== Segment start ==
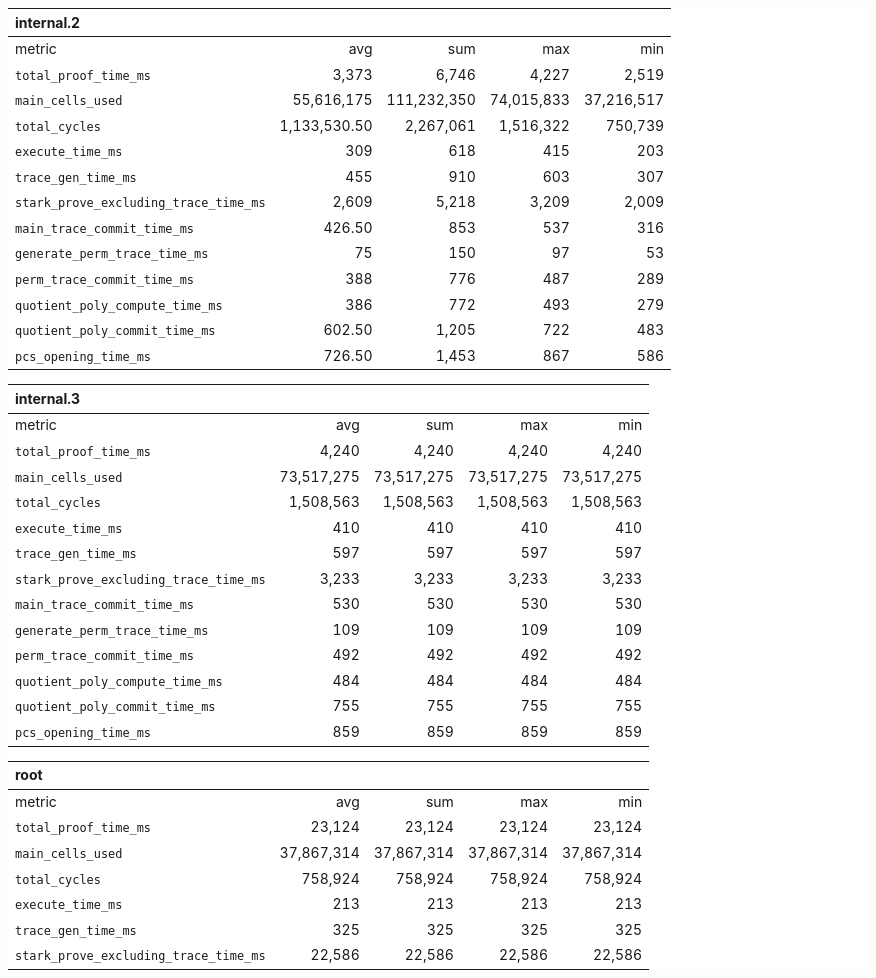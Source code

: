 | internal.2 |||||
|:---|---:|---:|---:|---:|
|metric|avg|sum|max|min|
| `total_proof_time_ms ` |  3,373 |  6,746 |  4,227 |  2,519 |
| `main_cells_used     ` |  55,616,175 |  111,232,350 |  74,015,833 |  37,216,517 |
| `total_cycles        ` |  1,133,530.50 |  2,267,061 |  1,516,322 |  750,739 |
| `execute_time_ms     ` |  309 |  618 |  415 |  203 |
| `trace_gen_time_ms   ` |  455 |  910 |  603 |  307 |
| `stark_prove_excluding_trace_time_ms` |  2,609 |  5,218 |  3,209 |  2,009 |
| `main_trace_commit_time_ms` |  426.50 |  853 |  537 |  316 |
| `generate_perm_trace_time_ms` |  75 |  150 |  97 |  53 |
| `perm_trace_commit_time_ms` |  388 |  776 |  487 |  289 |
| `quotient_poly_compute_time_ms` |  386 |  772 |  493 |  279 |
| `quotient_poly_commit_time_ms` |  602.50 |  1,205 |  722 |  483 |
| `pcs_opening_time_ms ` |  726.50 |  1,453 |  867 |  586 |

| internal.3 |||||
|:---|---:|---:|---:|---:|
|metric|avg|sum|max|min|
| `total_proof_time_ms ` |  4,240 |  4,240 |  4,240 |  4,240 |
| `main_cells_used     ` |  73,517,275 |  73,517,275 |  73,517,275 |  73,517,275 |
| `total_cycles        ` |  1,508,563 |  1,508,563 |  1,508,563 |  1,508,563 |
| `execute_time_ms     ` |  410 |  410 |  410 |  410 |
| `trace_gen_time_ms   ` |  597 |  597 |  597 |  597 |
| `stark_prove_excluding_trace_time_ms` |  3,233 |  3,233 |  3,233 |  3,233 |
| `main_trace_commit_time_ms` |  530 |  530 |  530 |  530 |
| `generate_perm_trace_time_ms` |  109 |  109 |  109 |  109 |
| `perm_trace_commit_time_ms` |  492 |  492 |  492 |  492 |
| `quotient_poly_compute_time_ms` |  484 |  484 |  484 |  484 |
| `quotient_poly_commit_time_ms` |  755 |  755 |  755 |  755 |
| `pcs_opening_time_ms ` |  859 |  859 |  859 |  859 |

| root |||||
|:---|---:|---:|---:|---:|
|metric|avg|sum|max|min|
| `total_proof_time_ms ` |  23,124 |  23,124 |  23,124 |  23,124 |
| `main_cells_used     ` |  37,867,314 |  37,867,314 |  37,867,314 |  37,867,314 |
| `total_cycles        ` |  758,924 |  758,924 |  758,924 |  758,924 |
| `execute_time_ms     ` |  213 |  213 |  213 |  213 |
| `trace_gen_time_ms   ` |  325 |  325 |  325 |  325 |
| `stark_prove_excluding_trace_time_ms` |  22,586 |  22,586 |  22,586 |  22,586 |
== Segment end ==
### EXERCISE DETAILS
Give the records again without a single change, and exclude the pictures.

### SOLUTION FOR THIS PROBLEM
Source code

: | internal.2 |||||
|:---|---:|---:|---:|---:|
|metric|avg|sum|max|min|
| `total_proof_time_ms ` |  3,373 |  6,746 |  4,227 |  2,519 |
| `main_cells_used     ` |  55,616,175 |  111,232,350 |  74,015,833 |  37,216,517 |
| `total_cycles        ` |  1,133,530.50 |  2,267,061 |  1,516,322 |  750,739 |
| `execute_time_ms     ` |  309 |  618 |  415 |  203 |
| `trace_gen_time_ms   ` |  455 |  910 |  603 |  307 |
| `stark_prove_excluding_trace_time_ms` |  2,609 |  5,218 |  3,209 |  2,009 |
| `main_trace_commit_time_ms` |  426.50 |  853 |  537 |  316 |
| `generate_perm_trace_time_ms` |  75 |  150 |  97 |  53 |
| `perm_trace_commit_time_ms` |  388 |  776 |  487 |  289 |
| `quotient_poly_compute_time_ms` |  386 |  772 |  493 |  279 |
| `quotient_poly_commit_time_ms` |  602.50 |  1,205 |  722 |  483 |
| `pcs_opening_time_ms ` |  726.50 |  1,453 |  867 |  586 |

| internal.3 |||||
|:---|---:|---:|---:|---:|
|metric|avg|sum|max|min|
| `total_proof_time_ms ` |  4,240 |  4,240 |  4,240 |  4,240 |
| `main_cells_used     ` |  73,517,275 |  73,517,275 |  73,517,275 |  73,517,275 |
| `total_cycles        ` |  1,508,563 |  1,508,563 |  1,508,563 |  1,508,563 |
| `execute_time_ms     ` |  410 |  410 |  410 |  410 |
| `trace_gen_time_ms   ` |  597 |  597 |  597 |  597 |
| `stark_prove_excluding_trace_time_ms` |  3,233 |  3,233 |  3,233 |  3,233 |
| `main_trace_commit_time_ms` |  530 |  530 |  530 |  530 |
| `generate_perm_trace_time_ms` |  109 |  109 |  109 |  109 |
| `perm_trace_commit_time_ms` |  492 |  492 |  492 |  492 |
| `quotient_poly_compute_time_ms` |  484 |  484 |  484 |  484 |
| `quotient_poly_commit_time_ms` |  755 |  755 |  755 |  755 |
| `pcs_opening_time_ms ` |  859 |  859 |  859 |  859 |

| root |||||
|:---|---:|---:|---:|---:|
|metric|avg|sum|max|min|
| `total_proof_time_ms ` |  23,124 |  23,124 |  23,124 |  23,124 |
| `main_cells_used     ` |  37,867,314 |  37,867,314 |  37,867,314 |  37,867,314 |
| `total_cycles        ` |  758,924 |  758,924 |  758,924 |  758,924 |
| `execute_time_ms     ` |  213 |  213 |  213 |  213 |
| `trace_gen_time_ms   ` |  325 |  325 |  325 |  325 |
| `stark_prove_excluding_trace_time_ms` |  22,586 |  22,586 |  22,586 |  22,586 |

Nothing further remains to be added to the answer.